Não tenho nada contra ou a favor do Facebook. Não conheço a empresa e atualizo muito pouco minha página na rede. Praticamente todas as (poucas) vezes em que me aventurei a discutir qualquer coisa na rede, foi frustrante. Posts rápidos, feitos no calor da hora, são um péssimo veículo para qualquer argumentação lógica e ponderada. Não tenho nenhum dado para saber se, no somatório de prós e contras, a existência do Facebook piorou ou melhorou a qualidade da democracia. Possivelmente nunca se saberá.

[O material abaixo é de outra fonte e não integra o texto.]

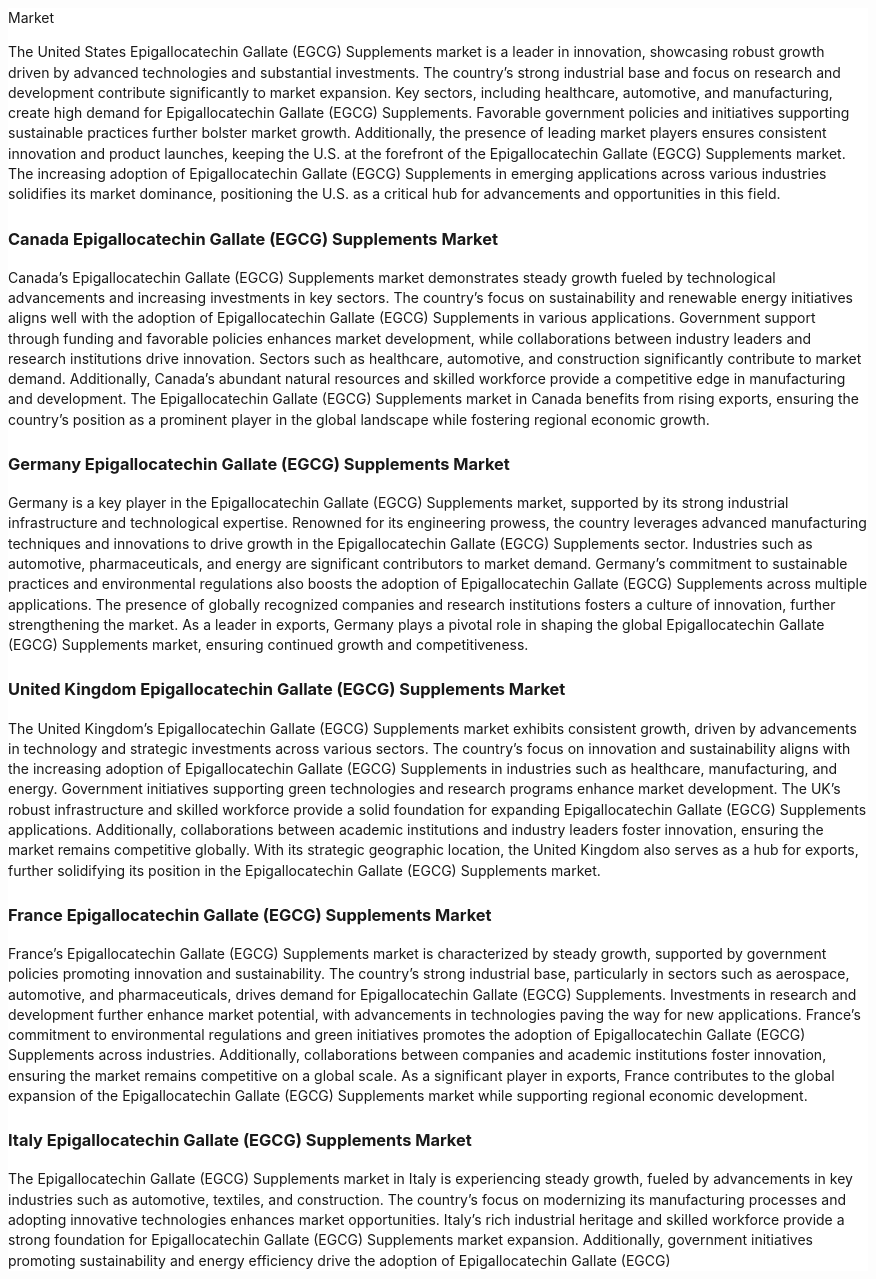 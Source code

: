 Market</h3><p>The United States Epigallocatechin Gallate (EGCG) Supplements market is a leader in innovation, showcasing robust growth driven by advanced technologies and substantial investments. The country&rsquo;s strong industrial base and focus on research and development contribute significantly to market expansion. Key sectors, including healthcare, automotive, and manufacturing, create high demand for Epigallocatechin Gallate (EGCG) Supplements. Favorable government policies and initiatives supporting sustainable practices further bolster market growth. Additionally, the presence of leading market players ensures consistent innovation and product launches, keeping the U.S. at the forefront of the Epigallocatechin Gallate (EGCG) Supplements market. The increasing adoption of Epigallocatechin Gallate (EGCG) Supplements in emerging applications across various industries solidifies its market dominance, positioning the U.S. as a critical hub for advancements and opportunities in this field.</p><h3>Canada Epigallocatechin Gallate (EGCG) Supplements Market</h3><p>Canada&rsquo;s Epigallocatechin Gallate (EGCG) Supplements market demonstrates steady growth fueled by technological advancements and increasing investments in key sectors. The country&rsquo;s focus on sustainability and renewable energy initiatives aligns well with the adoption of Epigallocatechin Gallate (EGCG) Supplements in various applications. Government support through funding and favorable policies enhances market development, while collaborations between industry leaders and research institutions drive innovation. Sectors such as healthcare, automotive, and construction significantly contribute to market demand. Additionally, Canada&rsquo;s abundant natural resources and skilled workforce provide a competitive edge in manufacturing and development. The Epigallocatechin Gallate (EGCG) Supplements market in Canada benefits from rising exports, ensuring the country&rsquo;s position as a prominent player in the global landscape while fostering regional economic growth.</p><h3>Germany Epigallocatechin Gallate (EGCG) Supplements Market</h3><p>Germany is a key player in the Epigallocatechin Gallate (EGCG) Supplements market, supported by its strong industrial infrastructure and technological expertise. Renowned for its engineering prowess, the country leverages advanced manufacturing techniques and innovations to drive growth in the Epigallocatechin Gallate (EGCG) Supplements sector. Industries such as automotive, pharmaceuticals, and energy are significant contributors to market demand. Germany&rsquo;s commitment to sustainable practices and environmental regulations also boosts the adoption of Epigallocatechin Gallate (EGCG) Supplements across multiple applications. The presence of globally recognized companies and research institutions fosters a culture of innovation, further strengthening the market. As a leader in exports, Germany plays a pivotal role in shaping the global Epigallocatechin Gallate (EGCG) Supplements market, ensuring continued growth and competitiveness.</p><h3>United Kingdom Epigallocatechin Gallate (EGCG) Supplements Market</h3><p>The United Kingdom&rsquo;s Epigallocatechin Gallate (EGCG) Supplements market exhibits consistent growth, driven by advancements in technology and strategic investments across various sectors. The country&rsquo;s focus on innovation and sustainability aligns with the increasing adoption of Epigallocatechin Gallate (EGCG) Supplements in industries such as healthcare, manufacturing, and energy. Government initiatives supporting green technologies and research programs enhance market development. The UK&rsquo;s robust infrastructure and skilled workforce provide a solid foundation for expanding Epigallocatechin Gallate (EGCG) Supplements applications. Additionally, collaborations between academic institutions and industry leaders foster innovation, ensuring the market remains competitive globally. With its strategic geographic location, the United Kingdom also serves as a hub for exports, further solidifying its position in the Epigallocatechin Gallate (EGCG) Supplements market.</p><h3>France Epigallocatechin Gallate (EGCG) Supplements Market</h3><p>France&rsquo;s Epigallocatechin Gallate (EGCG) Supplements market is characterized by steady growth, supported by government policies promoting innovation and sustainability. The country&rsquo;s strong industrial base, particularly in sectors such as aerospace, automotive, and pharmaceuticals, drives demand for Epigallocatechin Gallate (EGCG) Supplements. Investments in research and development further enhance market potential, with advancements in technologies paving the way for new applications. France&rsquo;s commitment to environmental regulations and green initiatives promotes the adoption of Epigallocatechin Gallate (EGCG) Supplements across industries. Additionally, collaborations between companies and academic institutions foster innovation, ensuring the market remains competitive on a global scale. As a significant player in exports, France contributes to the global expansion of the Epigallocatechin Gallate (EGCG) Supplements market while supporting regional economic development.</p><h3>Italy Epigallocatechin Gallate (EGCG) Supplements Market</h3><p>The Epigallocatechin Gallate (EGCG) Supplements market in Italy is experiencing steady growth, fueled by advancements in key industries such as automotive, textiles, and construction. The country&rsquo;s focus on modernizing its manufacturing processes and adopting innovative technologies enhances market opportunities. Italy&rsquo;s rich industrial heritage and skilled workforce provide a strong foundation for Epigallocatechin Gallate (EGCG) Supplements market expansion. Additionally, government initiatives promoting sustainability and energy efficiency drive the adoption of Epigallocatechin Gallate (EGCG)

O que se percebe é que a rede faz muita gente perder um tempo infinito bisbilhotando a vida dos outros e postando fotos e mais fotos de gatinhos, netinhos e churrascos na praia.

Dito isto, acho uma grande bobagem a onda que se formou, nos últimos tempos, de atacar a empresa em função de seu “modelo de negócio”, seus “algoritmos” e pela difusão incontrolada de fake news.

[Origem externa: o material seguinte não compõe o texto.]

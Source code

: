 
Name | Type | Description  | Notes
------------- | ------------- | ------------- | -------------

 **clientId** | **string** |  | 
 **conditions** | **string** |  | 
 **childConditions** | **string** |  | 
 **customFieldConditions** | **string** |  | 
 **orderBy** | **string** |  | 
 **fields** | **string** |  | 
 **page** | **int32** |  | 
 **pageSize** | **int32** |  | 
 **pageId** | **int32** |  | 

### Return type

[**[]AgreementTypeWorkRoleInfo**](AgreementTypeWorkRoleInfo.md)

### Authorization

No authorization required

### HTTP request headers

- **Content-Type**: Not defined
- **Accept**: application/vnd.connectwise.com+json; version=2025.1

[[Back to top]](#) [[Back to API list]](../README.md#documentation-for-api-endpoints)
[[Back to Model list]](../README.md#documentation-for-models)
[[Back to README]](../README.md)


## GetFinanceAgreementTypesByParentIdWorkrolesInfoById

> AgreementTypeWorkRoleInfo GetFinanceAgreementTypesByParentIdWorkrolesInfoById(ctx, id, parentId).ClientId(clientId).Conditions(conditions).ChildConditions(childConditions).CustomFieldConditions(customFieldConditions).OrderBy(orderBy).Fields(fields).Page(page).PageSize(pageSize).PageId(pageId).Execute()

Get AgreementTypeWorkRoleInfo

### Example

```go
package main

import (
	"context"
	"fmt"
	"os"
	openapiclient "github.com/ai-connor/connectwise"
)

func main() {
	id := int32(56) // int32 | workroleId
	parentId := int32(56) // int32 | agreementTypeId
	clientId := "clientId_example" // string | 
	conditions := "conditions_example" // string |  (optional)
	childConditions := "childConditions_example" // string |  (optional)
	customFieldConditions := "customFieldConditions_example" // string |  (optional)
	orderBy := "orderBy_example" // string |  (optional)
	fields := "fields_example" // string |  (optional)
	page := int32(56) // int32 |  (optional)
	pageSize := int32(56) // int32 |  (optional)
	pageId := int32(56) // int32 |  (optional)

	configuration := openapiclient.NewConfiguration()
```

Quanto às fake news, vamos ser claros: o Facebook não tem nenhuma responsabilidade sobre o tema. A rede social é simplesmente uma plataforma na qual milhões e pessoas disponibilizam informações a seus amigos, e são elas as responsáveis pela falsidade ou veracidade da informação. Se uma vovó postar a foto de um gatinho falso na rede, e você compartilhar, a culpa —definitivamente— não é do Mark Zuckerberg. Alguém aí acha que a fake news criada pela comissão do Senado, garantindo não existir déficit na previdência social, é de responsabilidade da instituição Congresso Nacional? A comparação pode não ser perfeita, mas toca no ponto central: são os amantes que produzem fake news, não o sofá da sala.

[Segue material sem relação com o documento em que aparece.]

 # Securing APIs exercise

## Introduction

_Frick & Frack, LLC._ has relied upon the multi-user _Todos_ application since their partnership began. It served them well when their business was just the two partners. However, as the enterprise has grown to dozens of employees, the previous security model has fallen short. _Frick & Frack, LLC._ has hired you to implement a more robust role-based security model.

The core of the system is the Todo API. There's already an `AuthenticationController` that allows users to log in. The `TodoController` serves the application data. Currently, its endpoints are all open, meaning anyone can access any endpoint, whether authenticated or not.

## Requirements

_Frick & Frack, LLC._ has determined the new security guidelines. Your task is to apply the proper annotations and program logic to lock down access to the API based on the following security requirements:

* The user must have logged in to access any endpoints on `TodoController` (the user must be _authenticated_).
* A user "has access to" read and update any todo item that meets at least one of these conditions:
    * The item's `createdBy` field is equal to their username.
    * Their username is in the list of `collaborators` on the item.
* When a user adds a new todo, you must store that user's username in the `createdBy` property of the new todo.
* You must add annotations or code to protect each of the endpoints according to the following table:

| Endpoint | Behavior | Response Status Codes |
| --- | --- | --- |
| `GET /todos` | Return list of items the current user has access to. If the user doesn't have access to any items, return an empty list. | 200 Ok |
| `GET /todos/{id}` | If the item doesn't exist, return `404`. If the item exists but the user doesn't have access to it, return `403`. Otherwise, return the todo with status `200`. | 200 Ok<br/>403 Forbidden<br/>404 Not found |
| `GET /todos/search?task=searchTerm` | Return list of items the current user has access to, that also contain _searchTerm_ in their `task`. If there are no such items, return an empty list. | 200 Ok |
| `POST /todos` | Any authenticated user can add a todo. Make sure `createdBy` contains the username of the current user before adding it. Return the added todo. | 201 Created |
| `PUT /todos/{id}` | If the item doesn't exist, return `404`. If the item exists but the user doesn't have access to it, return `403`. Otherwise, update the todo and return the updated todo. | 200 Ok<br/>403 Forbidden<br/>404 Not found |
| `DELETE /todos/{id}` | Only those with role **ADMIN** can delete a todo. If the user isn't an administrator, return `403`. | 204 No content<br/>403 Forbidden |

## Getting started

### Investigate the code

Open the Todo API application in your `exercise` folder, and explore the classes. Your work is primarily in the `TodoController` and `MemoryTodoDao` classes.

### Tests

Quanto ao modelo de negócio, o tema é bastante simples: o Facebook é uma empresa privada, não uma ONG global. Eugênio Bucci, amigo e jornalista pelo qual tenho grande admiração, chama a empresa de “conglomerado que fatura montanhas de dólares explorando multidões escravizadas”. Não concordo. Não há ninguém escravizado pelo Facebook. Se as pessoas entram lá e colocam seus desabafos e fotos sem camisa é simplesmente porque imaginam estar ganhando alguma coisa em troca. Percebem algum valor gerado pela rede. Promovem ideias ou exibem o novo corte de cabelo, não importa. Valor é uma medida subjetiva e intransferível. Não há nenhuma deslealdade no modelo, e nenhum tipo de violência envolvida. A mais: não há nenhum problema com a montanha de dólares recebida pela empresa. Isto só mostra a montanha de valor que ela gera. Se os ventos mudarem e a concorrência se tornar mais eficiente, a montanha irá rapidamente se transformar em um baldinho de areia.

Sobre os algoritmos, vejo por aí muito barulho e (quase) nenhuma informação objetiva. Vamos supor que seja verdade que alguma equação maquiavélica, guardada a sete chaves na gaveta de Zuckerberg, em Menlo Park, efetivamente favoreça o contato de cada usuário com pessoas ou ideias mais próximas de seu perfil. Vamos lá: pessoas que tem histórico de gostar de literatura receberiam mais informação sobre livros, ao invés de reality shows. O sistema faria desaparecer conteúdos com os quais não nos identificamos. Ok, isso não parece lá muito pluralista. Mas não é exatamente as pessoas fazem o tempo todo, deletando os amigos que divergem de suas posições políticas, religiosas ou morais? Seria mesmo a rede a responsável pela “tribalização”, ou é nossa própria cabeça que tende a funcionar de um modo tribal?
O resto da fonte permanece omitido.